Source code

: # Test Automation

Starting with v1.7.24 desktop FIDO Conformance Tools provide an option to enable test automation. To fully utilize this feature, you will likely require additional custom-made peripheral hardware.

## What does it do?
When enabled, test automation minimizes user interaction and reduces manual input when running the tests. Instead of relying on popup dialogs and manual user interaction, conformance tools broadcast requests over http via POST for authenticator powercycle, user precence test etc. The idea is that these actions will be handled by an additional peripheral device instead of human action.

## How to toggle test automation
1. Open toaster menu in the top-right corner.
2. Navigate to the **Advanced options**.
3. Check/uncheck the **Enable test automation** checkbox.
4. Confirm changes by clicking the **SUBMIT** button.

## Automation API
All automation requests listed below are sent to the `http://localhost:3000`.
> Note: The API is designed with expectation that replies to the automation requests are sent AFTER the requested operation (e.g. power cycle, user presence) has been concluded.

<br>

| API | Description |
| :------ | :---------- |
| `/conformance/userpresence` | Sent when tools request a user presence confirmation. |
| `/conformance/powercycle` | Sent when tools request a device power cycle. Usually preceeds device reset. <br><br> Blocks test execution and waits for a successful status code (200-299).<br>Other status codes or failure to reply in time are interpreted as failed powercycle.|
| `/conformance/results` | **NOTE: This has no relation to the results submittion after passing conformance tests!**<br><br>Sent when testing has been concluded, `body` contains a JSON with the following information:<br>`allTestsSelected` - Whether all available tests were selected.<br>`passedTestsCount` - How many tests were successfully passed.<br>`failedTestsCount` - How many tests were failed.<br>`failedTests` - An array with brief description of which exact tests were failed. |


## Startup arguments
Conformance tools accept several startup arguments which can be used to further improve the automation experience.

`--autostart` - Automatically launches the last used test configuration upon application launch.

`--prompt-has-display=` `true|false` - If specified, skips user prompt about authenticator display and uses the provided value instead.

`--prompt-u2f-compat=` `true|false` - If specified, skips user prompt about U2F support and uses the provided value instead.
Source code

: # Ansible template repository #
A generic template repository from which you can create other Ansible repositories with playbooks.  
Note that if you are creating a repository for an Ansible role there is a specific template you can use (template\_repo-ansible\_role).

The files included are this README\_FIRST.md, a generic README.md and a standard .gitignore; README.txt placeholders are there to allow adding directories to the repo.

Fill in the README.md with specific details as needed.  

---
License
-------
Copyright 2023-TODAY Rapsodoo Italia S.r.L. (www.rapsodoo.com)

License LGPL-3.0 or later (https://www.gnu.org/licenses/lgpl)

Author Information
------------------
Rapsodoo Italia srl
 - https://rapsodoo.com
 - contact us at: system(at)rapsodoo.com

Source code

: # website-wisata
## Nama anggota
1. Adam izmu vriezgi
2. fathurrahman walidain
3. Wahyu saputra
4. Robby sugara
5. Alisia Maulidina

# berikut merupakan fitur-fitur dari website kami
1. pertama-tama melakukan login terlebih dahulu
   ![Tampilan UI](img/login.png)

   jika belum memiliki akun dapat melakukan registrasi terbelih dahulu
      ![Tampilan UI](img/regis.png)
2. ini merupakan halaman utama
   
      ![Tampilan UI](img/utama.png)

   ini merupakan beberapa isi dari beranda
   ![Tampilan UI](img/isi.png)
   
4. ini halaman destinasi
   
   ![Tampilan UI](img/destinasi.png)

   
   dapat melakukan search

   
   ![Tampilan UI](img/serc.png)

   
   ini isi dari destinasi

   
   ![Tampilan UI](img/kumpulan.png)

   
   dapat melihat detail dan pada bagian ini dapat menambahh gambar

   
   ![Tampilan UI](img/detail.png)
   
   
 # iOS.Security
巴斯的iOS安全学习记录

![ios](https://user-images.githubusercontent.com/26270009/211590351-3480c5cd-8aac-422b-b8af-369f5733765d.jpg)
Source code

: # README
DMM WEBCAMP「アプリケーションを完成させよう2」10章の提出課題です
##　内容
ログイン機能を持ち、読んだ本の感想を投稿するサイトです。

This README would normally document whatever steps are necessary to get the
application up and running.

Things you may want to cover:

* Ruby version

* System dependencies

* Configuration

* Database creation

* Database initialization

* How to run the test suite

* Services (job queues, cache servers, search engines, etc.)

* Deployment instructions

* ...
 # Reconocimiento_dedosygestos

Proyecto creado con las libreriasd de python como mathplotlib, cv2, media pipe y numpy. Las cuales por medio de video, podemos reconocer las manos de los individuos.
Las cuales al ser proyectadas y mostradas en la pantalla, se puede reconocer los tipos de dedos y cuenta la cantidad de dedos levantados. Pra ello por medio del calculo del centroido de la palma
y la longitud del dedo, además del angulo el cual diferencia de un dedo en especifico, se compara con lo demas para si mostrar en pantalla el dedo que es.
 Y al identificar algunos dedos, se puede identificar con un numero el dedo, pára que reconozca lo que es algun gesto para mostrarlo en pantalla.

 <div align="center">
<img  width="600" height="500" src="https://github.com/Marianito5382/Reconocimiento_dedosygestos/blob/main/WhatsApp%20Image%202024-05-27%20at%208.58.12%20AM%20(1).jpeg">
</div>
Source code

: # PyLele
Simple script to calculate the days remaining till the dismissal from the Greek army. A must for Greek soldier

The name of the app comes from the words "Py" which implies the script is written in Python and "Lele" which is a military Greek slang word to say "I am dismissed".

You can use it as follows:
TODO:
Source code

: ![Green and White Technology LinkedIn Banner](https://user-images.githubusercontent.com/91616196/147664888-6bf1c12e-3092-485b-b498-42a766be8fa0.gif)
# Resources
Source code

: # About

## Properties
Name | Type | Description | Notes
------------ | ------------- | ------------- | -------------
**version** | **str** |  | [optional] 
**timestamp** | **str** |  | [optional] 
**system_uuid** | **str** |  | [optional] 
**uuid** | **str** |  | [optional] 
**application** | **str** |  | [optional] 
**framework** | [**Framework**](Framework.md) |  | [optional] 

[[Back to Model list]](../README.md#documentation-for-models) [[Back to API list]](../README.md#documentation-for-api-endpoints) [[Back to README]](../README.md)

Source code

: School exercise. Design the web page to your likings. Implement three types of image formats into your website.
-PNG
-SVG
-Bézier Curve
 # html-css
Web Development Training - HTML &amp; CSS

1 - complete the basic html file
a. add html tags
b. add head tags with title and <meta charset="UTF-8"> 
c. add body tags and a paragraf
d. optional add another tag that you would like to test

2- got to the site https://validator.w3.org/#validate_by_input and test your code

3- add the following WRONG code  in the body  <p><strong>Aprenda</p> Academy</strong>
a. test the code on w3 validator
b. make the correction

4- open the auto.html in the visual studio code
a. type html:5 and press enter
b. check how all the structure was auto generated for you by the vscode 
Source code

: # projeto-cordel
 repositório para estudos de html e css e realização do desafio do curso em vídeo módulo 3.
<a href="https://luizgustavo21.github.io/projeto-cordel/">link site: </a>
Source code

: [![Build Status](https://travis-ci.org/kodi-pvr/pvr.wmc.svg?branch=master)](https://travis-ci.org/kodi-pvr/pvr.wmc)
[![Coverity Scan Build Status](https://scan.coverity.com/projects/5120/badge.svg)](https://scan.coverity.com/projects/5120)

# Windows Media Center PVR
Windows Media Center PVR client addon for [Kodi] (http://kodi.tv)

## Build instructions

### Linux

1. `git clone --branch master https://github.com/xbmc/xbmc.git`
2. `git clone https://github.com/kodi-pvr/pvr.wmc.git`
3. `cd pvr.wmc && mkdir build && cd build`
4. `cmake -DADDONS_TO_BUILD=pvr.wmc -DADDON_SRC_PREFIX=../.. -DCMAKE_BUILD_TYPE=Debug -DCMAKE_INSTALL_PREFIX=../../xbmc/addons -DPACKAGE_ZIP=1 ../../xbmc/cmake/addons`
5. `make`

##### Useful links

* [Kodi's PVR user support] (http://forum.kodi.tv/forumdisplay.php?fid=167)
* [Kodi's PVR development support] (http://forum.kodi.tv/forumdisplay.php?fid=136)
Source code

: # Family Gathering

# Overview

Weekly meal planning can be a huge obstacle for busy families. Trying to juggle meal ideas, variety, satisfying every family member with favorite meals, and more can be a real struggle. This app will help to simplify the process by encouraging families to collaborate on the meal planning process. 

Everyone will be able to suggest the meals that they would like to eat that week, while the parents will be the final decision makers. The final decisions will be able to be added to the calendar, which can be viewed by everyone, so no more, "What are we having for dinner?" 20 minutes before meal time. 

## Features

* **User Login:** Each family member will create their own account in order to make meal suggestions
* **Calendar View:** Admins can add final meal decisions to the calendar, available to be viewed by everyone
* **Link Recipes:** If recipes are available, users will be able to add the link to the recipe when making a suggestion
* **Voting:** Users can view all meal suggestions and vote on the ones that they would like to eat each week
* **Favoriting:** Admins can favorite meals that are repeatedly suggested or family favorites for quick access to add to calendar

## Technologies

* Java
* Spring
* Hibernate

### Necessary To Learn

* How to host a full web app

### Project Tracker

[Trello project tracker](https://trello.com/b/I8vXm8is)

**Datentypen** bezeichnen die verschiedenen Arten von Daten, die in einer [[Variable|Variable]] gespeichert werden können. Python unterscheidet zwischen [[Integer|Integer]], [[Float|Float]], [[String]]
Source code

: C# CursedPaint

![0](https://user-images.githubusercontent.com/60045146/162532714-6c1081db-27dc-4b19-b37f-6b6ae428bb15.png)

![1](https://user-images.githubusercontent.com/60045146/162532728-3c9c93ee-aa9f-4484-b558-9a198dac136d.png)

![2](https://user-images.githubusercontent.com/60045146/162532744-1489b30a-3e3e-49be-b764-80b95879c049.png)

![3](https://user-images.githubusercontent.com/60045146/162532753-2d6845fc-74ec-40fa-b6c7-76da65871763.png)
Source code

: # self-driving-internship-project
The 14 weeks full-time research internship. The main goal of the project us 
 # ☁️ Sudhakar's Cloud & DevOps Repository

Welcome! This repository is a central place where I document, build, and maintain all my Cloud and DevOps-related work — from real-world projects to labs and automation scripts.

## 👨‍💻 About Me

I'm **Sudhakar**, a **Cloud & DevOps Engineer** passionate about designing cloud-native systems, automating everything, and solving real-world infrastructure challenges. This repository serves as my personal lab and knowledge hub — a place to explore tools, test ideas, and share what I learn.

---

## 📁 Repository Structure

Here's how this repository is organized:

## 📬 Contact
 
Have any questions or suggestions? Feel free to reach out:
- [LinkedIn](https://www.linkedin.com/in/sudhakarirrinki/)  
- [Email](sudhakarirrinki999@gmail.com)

**ACTION ITEM:**
Of the lines above, extract only those from the line with "- https://rapsodoo.com" to the line with "1. pertama-tama melakukan", both included, exactly as written.

**SOLUTION TO THIS EXERCISE:**
 - https://rapsodoo.com
 - contact us at: system(at)rapsodoo.com

Source code

: # website-wisata
## Nama anggota
1. Adam izmu vriezgi
2. fathurrahman walidain
3. Wahyu saputra
4. Robby sugara
5. Alisia Maulidina

# berikut merupakan fitur-fitur dari website kami
1. pertama-tama melakukan login terlebih dahulu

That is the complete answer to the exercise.